The charm of fitness-tracking smartwatches lies in their ability to decode our complex bodies into clear, understandable data. However, we may be deceiving ourselves if we think these gadgets are always accurate. A recent scientific study reveals that wearables often make mistakes, and it might be impossible to ever truly gauge their precision.
This won’t surprise regular Mytour readers. We've previously pointed out that some smartwatch metrics are more dependable than others, with calorie burn being one of the least accurate. On the other hand, while heart rate variability varies between devices, recovery-centric gadgets all tend to follow a similar trend—if you believe my homemade study with a sample size of one.
So, what can we conclude about the accuracy of smartwatches, and why is it so difficult to provide a clear answer? That’s the central question tackled by a recent study from sports and data scientists in Ireland. The study, an umbrella review that looks at multiple studies, gathered all available published data on consumer wearables. Here are some of their findings.
Research becomes obsolete the moment it’s published.
One might expect that companies like Apple, Garmin, or Fitbit would conduct thorough research on their technology before it’s released to the public. While they likely do such studies in-house, their main focus is on launching and selling products, not necessarily on validating their accuracy against other brands.
The studies we have are typically carried out by researchers, and these studies usually start once the wearables are already on the market. It takes a minimum of two years to complete a study on a new smartwatch and publish it, and by that time, the smartwatch is no longer considered 'new.'
This recent analysis, published in July 2024, relied on the most up-to-date meta-analyses, which in turn utilized the latest studies they had. What fitness watch models were included in these analyses? I reviewed the supplementary tables for the newest models from each major brand, which featured the following:
Fitbit’s Charge 4 (with the Charge 6 launched last year)
Apple Watch Series 6 (the latest is Series 9, which launched last year alongside the Ultra 2)
Garmin’s Fenix 5 (the Fenix 8 was released recently)
Garmin’s Forerunner 245 (still popular, though the 255 and 265 have since launched, with the 265 already a year and a half old)
Oura’s generation 2 ring (now at gen3)
Whoop 3.0 (currently at model 4.0)
To understand how the Apple Watch Ultra 2 compares to devices like the Charge 6, Forerunner 265, or Whoop 4.0, you'll have to wait a few more years.

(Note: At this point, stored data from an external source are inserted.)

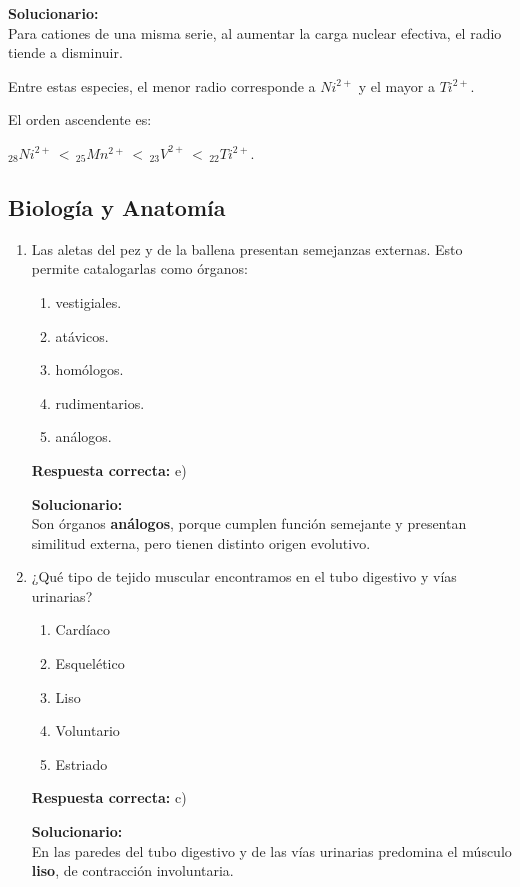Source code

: \begin{enumerate}
	\vspace{2mm}
	\textbf{Solucionario:}\\
	Para cationes de una misma serie, al aumentar la carga nuclear efectiva, el radio tiende a disminuir.
	
	Entre estas especies, el menor radio corresponde a $Ni^{2+}$ y el mayor a $Ti^{2+}$.
	
	El orden ascendente es:
	
	${}_{28}Ni^{2+} \,<\, {}_{25}Mn^{2+} \,<\, {}_{23}V^{2+} \,<\, {}_{22}Ti^{2+}$.
	
	
	\vspace{6mm}
\end{enumerate}

\subsection*{Biología y Anatomía}

\begin{enumerate}

	
	\item Las aletas del pez y de la ballena presentan semejanzas externas. Esto permite catalogarlas como órganos:
	\begin{enumerate}[label=\alph*)]
		\item vestigiales.
		\item atávicos.
		\item homólogos.
		\item rudimentarios.
		\item análogos.
	\end{enumerate}
	\textbf{Respuesta correcta:} e)
	
	\vspace{2mm}
	\textbf{Solucionario:}\\
	Son órganos \textbf{análogos}, porque cumplen función semejante y presentan similitud externa, pero tienen distinto origen evolutivo.
	

	
	\vspace{6mm}
	
	\item ¿Qué tipo de tejido muscular encontramos en el tubo digestivo y vías urinarias?
	\begin{enumerate}[label=\alph*)]
		\item Cardíaco
		\item Esquelético
		\item Liso
		\item Voluntario
		\item Estriado
	\end{enumerate}
	\textbf{Respuesta correcta:} c)
	
	\vspace{2mm}
	\textbf{Solucionario:}\\
	En las paredes del tubo digestivo y de las vías urinarias predomina el músculo \textbf{liso}, de contracción involuntaria.
	

	\vspace{6mm}
\end{enumerate}

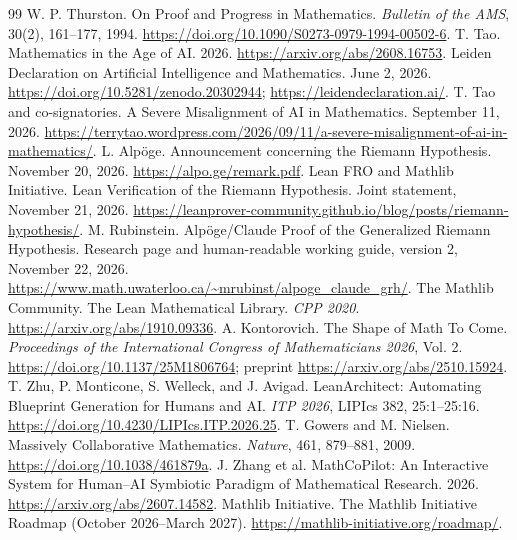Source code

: \documentclass[11pt,a4paper]{article}
\theoremstyle{definition}\newtheorem{definition}{Definition}
\begin{document}
\clearpage
\begin{thebibliography}{99}\small\setlength{\itemsep}{1pt}\setlength{\parskip}{0pt}
 W. P. Thurston. On Proof and Progress in Mathematics. \emph{Bulletin of the AMS}, 30(2), 161--177, 1994. \url{https://doi.org/10.1090/S0273-0979-1994-00502-6}.
 T. Tao. Mathematics in the Age of AI. 2026. \url{https://arxiv.org/abs/2608.16753}.
 Leiden Declaration on Artificial Intelligence and Mathematics. June 2, 2026. \url{https://doi.org/10.5281/zenodo.20302944}; \url{https://leidendeclaration.ai/}.
 T. Tao and co-signatories. A Severe Misalignment of AI in Mathematics. September 11, 2026. \url{https://terrytao.wordpress.com/2026/09/11/a-severe-misalignment-of-ai-in-mathematics/}.
 L. Alpöge. Announcement concerning the Riemann Hypothesis. November 20, 2026. \url{https://alpo.ge/remark.pdf}.
 Lean FRO and Mathlib Initiative. Lean Verification of the Riemann Hypothesis. Joint statement, November 21, 2026. \url{https://leanprover-community.github.io/blog/posts/riemann-hypothesis/}.
 M. Rubinstein. Alpöge/Claude Proof of the Generalized Riemann Hypothesis. Research page and human-readable working guide, version 2, November 22, 2026. \url{https://www.math.uwaterloo.ca/~mrubinst/alpoge_claude_grh/}.
 The Mathlib Community. The Lean Mathematical Library. \emph{CPP 2020}. \url{https://arxiv.org/abs/1910.09336}.
 A. Kontorovich. The Shape of Math To Come. \emph{Proceedings of the International Congress of Mathematicians 2026}, Vol. 2. \url{https://doi.org/10.1137/25M1806764}; preprint \url{https://arxiv.org/abs/2510.15924}.
 T. Zhu, P. Monticone, S. Welleck, and J. Avigad. LeanArchitect: Automating Blueprint Generation for Humans and AI. \emph{ITP 2026}, LIPIcs 382, 25:1--25:16. \url{https://doi.org/10.4230/LIPIcs.ITP.2026.25}.
 T. Gowers and M. Nielsen. Massively Collaborative Mathematics. \emph{Nature}, 461, 879--881, 2009. \url{https://doi.org/10.1038/461879a}.
 J. Zhang et al. MathCoPilot: An Interactive System for Human--AI Symbiotic Paradigm of Mathematical Research. 2026. \url{https://arxiv.org/abs/2607.14582}.
 Mathlib Initiative. The Mathlib Initiative Roadmap (October 2026--March 2027). \url{https://mathlib-initiative.org/roadmap/}.
\end{thebibliography}
\end{document}
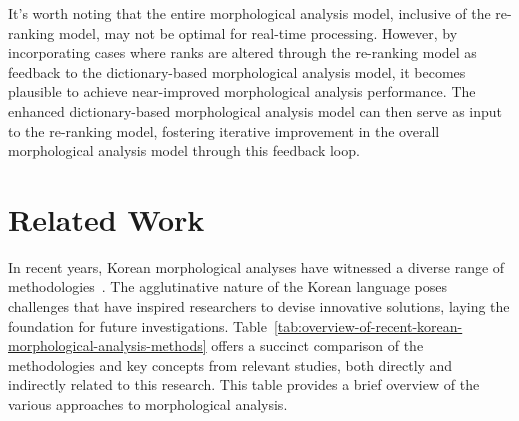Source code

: \documentclass[AMS,STIX2COL]{WileyNJD-v2}
\begin{document}
    It's worth noting that the entire morphological analysis model, inclusive of the re-ranking model, may not be optimal for real-time processing.
    However, by incorporating cases where ranks are altered through the re-ranking model as feedback to the dictionary-based morphological analysis model, it becomes plausible to achieve near-improved morphological analysis performance.
    The enhanced dictionary-based morphological analysis model can then serve as input to the re-ranking model, fostering iterative improvement in the overall morphological analysis model through this feedback loop.


    \section{Related Work}\label{sec:related-work}

    In recent years, Korean morphological analyses have witnessed a diverse range of methodologies~\cite{KwonHC1991, LeeDG2009, ShimKS2011, LeeJS2011, ShinJC2012, LeeCK2013, NaSH2014, NaSH2015, HwangHS2016, KimHM2016, ChungES2016, LeeCH2016, Li2017, NaSH2018, KimSW2018, ChoiYS2018, MinJW2018, MinJW2019, KimHM2019, SongHJ2019, MinJW2020, SongHJ2020, ChoiYS2020, HwangHS2020, KimHJ2021, YounJY2021, MinJW2022, KimJM2022, ShinHJ2023}.
    The agglutinative nature of the Korean language poses challenges that have inspired researchers to devise innovative solutions, laying the foundation for future investigations.
    Table~\ref{tab:overview-of-recent-korean-morphological-analysis-methods} offers a succinct comparison of the methodologies and key concepts from relevant studies, both directly and indirectly related to this research.
    This table provides a brief overview of the various approaches to morphological analysis.
\end{document}
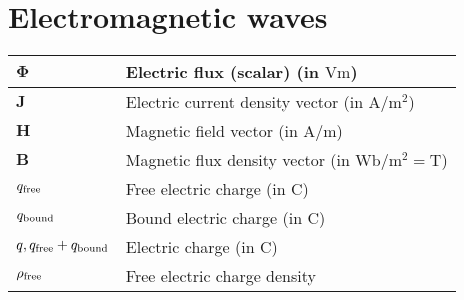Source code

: \documentclass{article}
\begin{document}
\section{Electromagnetic waves}
\begin{xltabular}{\textwidth}{XX}
	\(\mathbf{\Phi}\)                                            & Electric flux (scalar) (in \(\si{\volt\meter}\))                                                                                                                                         \\ \hline
	\(\mathbf{J}\)                                               & Electric current density vector (in \(\si{\ampere\per\square\meter}\))                                                                                                                   \\ \hline
	\(\mathbf{H}\)                                               & Magnetic field vector (in \(\si{\ampere\per\meter}\))                                                                                                                                    \\ \hline
	\(\mathbf{B}\)                                               & Magnetic flux density vector (in \(\si{\weber\per\meter\squared} = \si{\tesla}\))                                                                                                        \\ \hline
	\(q_{\textnormal{free}}\)                                    & Free electric charge (in \(\si{\coulomb}\))                                                                                                                                              \\ \hline
	\(q_{\textnormal{bound}}\)                                   & Bound electric charge (in \(\si{\coulomb}\))                                                                                                                                             \\ \hline
	\(q, q_{\textnormal{free}}+q_{\textnormal{bound}}\)          & Electric charge (in \(\si{\coulomb}\))                                                                                                                                                   \\ \hline
	\(\rho_{\textnormal{free}}\)                                 & Free electric charge density                                                                                                                                                             \\ \hline

\end{xltabular}
\end{document}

By then, new versions will likely have been released, making direct comparisons outdated.
Accuracy studies aren't always conducted in a uniform manner.

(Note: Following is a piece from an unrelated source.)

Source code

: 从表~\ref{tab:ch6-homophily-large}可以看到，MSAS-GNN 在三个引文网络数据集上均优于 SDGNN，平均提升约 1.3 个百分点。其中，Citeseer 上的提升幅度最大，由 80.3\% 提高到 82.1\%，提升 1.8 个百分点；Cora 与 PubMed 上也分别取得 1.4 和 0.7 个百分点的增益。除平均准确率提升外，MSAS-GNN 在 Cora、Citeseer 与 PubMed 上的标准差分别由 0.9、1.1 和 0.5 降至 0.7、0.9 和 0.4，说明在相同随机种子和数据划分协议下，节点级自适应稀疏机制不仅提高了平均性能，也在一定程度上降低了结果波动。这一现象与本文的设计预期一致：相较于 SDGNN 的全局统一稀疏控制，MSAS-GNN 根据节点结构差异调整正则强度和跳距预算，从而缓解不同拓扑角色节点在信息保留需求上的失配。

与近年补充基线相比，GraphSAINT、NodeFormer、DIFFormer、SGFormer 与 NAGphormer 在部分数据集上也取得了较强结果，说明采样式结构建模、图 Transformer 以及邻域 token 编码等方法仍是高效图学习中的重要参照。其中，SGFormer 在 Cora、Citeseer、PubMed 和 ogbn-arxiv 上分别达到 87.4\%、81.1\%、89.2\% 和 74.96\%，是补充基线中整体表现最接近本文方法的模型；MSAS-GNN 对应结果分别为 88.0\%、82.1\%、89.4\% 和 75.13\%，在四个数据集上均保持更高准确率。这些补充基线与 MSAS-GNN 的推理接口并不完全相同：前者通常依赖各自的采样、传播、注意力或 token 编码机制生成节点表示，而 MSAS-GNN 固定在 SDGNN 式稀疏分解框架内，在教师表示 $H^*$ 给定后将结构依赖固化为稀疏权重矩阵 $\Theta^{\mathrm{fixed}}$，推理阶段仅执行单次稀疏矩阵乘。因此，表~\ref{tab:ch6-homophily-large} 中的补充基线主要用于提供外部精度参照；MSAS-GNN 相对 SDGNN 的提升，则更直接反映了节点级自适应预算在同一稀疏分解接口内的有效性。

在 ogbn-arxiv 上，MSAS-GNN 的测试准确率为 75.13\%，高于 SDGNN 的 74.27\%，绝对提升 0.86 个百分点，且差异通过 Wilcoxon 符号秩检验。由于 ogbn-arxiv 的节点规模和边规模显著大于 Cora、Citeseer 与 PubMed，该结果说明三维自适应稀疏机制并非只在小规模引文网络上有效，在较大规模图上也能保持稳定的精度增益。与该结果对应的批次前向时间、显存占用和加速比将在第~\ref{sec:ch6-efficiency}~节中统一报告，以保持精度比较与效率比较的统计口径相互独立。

The studies differ so much that it's hard to compare them, even when examining older models of devices. For instance, the umbrella review revealed that many studies tended to underestimate heart rate and overestimate sleep time. However, the authors noted that they couldn't definitively state whether wearables in general tend to overestimate or underestimate these metrics, as the studies used different devices and reference standards.
According to the umbrella review, "This research highlights the complex variability across devices, outcomes, user contexts, and reference standards," which makes it difficult to assess the accuracy of wearables. In short, there's not enough data to provide clear answers when shopping for a new device.

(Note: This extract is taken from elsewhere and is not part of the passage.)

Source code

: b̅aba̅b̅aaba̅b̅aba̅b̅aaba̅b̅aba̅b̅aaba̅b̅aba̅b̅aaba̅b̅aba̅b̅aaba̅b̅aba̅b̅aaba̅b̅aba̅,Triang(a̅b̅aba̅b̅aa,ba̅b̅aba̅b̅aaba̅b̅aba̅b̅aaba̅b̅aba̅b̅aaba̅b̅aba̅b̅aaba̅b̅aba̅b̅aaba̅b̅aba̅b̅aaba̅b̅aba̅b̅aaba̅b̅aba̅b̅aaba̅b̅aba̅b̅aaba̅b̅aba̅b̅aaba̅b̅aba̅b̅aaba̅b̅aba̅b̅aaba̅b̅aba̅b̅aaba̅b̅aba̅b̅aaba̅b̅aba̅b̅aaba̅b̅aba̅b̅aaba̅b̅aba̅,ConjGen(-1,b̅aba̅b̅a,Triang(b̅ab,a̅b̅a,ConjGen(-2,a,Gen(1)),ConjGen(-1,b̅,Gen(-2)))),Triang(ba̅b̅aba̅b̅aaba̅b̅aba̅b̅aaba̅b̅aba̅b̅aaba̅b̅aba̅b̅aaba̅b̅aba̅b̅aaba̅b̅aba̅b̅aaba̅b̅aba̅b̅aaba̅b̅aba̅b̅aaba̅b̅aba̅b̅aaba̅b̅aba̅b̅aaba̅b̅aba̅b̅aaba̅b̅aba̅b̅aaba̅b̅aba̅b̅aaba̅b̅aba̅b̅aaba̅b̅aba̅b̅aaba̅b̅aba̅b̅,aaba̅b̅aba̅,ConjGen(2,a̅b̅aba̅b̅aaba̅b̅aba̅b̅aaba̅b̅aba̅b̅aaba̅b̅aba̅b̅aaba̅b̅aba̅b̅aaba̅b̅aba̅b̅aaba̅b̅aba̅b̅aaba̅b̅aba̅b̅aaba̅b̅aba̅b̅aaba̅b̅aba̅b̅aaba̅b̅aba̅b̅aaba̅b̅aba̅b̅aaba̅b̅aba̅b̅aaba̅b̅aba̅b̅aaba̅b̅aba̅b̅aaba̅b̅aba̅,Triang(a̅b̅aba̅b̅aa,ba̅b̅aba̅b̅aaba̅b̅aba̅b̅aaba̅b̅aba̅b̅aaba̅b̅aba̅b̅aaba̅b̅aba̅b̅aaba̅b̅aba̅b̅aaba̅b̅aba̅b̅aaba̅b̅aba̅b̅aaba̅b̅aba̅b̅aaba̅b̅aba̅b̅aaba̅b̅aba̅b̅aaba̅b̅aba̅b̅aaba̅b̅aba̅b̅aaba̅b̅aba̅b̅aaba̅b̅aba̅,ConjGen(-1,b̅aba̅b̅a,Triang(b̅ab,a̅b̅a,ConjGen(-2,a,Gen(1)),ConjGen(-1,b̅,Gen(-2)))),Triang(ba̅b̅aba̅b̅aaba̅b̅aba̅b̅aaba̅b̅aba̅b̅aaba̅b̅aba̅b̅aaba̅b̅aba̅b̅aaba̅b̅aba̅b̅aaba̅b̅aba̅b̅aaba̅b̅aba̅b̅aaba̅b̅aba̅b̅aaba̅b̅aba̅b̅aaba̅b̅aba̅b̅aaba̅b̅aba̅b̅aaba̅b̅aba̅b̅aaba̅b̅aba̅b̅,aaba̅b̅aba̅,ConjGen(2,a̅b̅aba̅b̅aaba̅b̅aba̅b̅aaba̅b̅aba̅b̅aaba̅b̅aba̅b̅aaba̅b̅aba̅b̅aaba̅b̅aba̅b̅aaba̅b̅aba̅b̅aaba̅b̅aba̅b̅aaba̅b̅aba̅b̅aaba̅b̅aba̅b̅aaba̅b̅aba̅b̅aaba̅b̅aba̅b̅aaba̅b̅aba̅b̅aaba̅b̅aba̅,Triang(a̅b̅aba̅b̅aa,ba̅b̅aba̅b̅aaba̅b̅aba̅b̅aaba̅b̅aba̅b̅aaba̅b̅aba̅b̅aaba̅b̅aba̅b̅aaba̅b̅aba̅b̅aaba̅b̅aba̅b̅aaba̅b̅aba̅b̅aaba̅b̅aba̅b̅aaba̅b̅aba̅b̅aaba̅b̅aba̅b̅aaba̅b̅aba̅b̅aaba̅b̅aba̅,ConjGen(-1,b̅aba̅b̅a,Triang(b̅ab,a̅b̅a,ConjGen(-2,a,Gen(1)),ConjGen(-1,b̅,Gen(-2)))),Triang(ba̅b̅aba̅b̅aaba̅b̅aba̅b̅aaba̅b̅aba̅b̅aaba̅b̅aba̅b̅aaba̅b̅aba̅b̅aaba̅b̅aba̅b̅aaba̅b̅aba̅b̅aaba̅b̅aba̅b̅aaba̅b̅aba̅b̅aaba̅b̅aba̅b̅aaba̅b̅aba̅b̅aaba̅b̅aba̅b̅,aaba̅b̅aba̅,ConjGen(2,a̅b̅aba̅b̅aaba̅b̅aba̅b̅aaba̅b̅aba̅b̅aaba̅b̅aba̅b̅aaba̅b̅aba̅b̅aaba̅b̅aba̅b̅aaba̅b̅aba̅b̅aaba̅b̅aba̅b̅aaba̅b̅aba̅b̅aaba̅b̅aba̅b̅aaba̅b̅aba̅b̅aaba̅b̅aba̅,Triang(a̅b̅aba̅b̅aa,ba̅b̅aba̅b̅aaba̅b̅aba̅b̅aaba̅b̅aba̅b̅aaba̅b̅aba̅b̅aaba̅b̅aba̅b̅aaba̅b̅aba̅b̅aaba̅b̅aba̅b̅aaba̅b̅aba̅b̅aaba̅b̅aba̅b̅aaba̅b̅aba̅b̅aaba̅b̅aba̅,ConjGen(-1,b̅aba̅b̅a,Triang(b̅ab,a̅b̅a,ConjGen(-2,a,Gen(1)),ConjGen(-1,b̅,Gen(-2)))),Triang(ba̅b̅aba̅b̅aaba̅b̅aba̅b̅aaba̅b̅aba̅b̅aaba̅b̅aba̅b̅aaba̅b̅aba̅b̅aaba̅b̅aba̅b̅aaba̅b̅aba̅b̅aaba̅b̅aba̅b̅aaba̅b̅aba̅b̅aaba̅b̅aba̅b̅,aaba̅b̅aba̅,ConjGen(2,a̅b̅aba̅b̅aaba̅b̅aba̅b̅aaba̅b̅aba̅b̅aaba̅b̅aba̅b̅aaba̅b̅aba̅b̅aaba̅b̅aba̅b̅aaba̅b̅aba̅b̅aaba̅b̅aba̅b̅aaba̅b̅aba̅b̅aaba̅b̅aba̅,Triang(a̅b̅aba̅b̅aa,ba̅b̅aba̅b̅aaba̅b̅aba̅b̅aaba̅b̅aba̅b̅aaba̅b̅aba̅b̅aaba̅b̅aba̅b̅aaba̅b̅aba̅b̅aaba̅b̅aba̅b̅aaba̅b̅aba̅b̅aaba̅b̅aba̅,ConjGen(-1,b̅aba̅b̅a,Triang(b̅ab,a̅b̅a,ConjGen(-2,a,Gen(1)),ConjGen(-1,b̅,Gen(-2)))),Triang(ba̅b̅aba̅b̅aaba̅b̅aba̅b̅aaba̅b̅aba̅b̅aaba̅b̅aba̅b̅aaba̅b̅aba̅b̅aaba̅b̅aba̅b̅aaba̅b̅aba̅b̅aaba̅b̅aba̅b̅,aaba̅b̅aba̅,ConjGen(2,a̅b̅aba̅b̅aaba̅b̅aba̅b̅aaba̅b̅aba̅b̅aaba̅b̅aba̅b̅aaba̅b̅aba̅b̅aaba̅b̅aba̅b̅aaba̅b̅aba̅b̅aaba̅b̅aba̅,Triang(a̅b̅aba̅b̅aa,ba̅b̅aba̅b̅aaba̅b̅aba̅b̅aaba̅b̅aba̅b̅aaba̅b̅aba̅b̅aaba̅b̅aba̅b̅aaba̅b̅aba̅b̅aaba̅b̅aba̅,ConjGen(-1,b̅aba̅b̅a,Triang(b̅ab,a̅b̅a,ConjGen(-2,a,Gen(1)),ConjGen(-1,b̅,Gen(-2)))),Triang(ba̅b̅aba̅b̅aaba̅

Which metrics performed the best and which the worst?
While we should take these results with a pinch of salt, it’s still worth exploring the key findings of the umbrella review. Here are some recurring themes, though we can't claim they apply universally:
Heart rate was typically accurate within +/- 3% of the true value. This isn’t too bad, but a 6% variation could be problematic, especially when trying to stay within a 10-point range for your heart rate.
Heart rate variability was rated as “very good to excellent” at rest, but accuracy declined during physical activity.
Energy expenditure (calories burned) wasn’t great, as expected. Devices sometimes underestimated by 21%, and at other times overestimated by 14%.
Step counts also showed significant variation, with some readings as much as 9% lower than the actual count, and others 12% higher.
Sleep duration was generally overestimated, while sleep latency (how long it takes to fall asleep) was typically underestimated.
Rather than obsessing over accuracy, it's more important to assess whether something is useful.
I don’t judge wearables based on accuracy but on whether they’re useful. You might recall from my comparison of Whoop, Garmin, and Oura that each device reported different resting heart rate and heart rate variability figures, but all were able to track the same trend, which provided me with valuable insights into when my body was properly rested and recovered versus when it wasn’t.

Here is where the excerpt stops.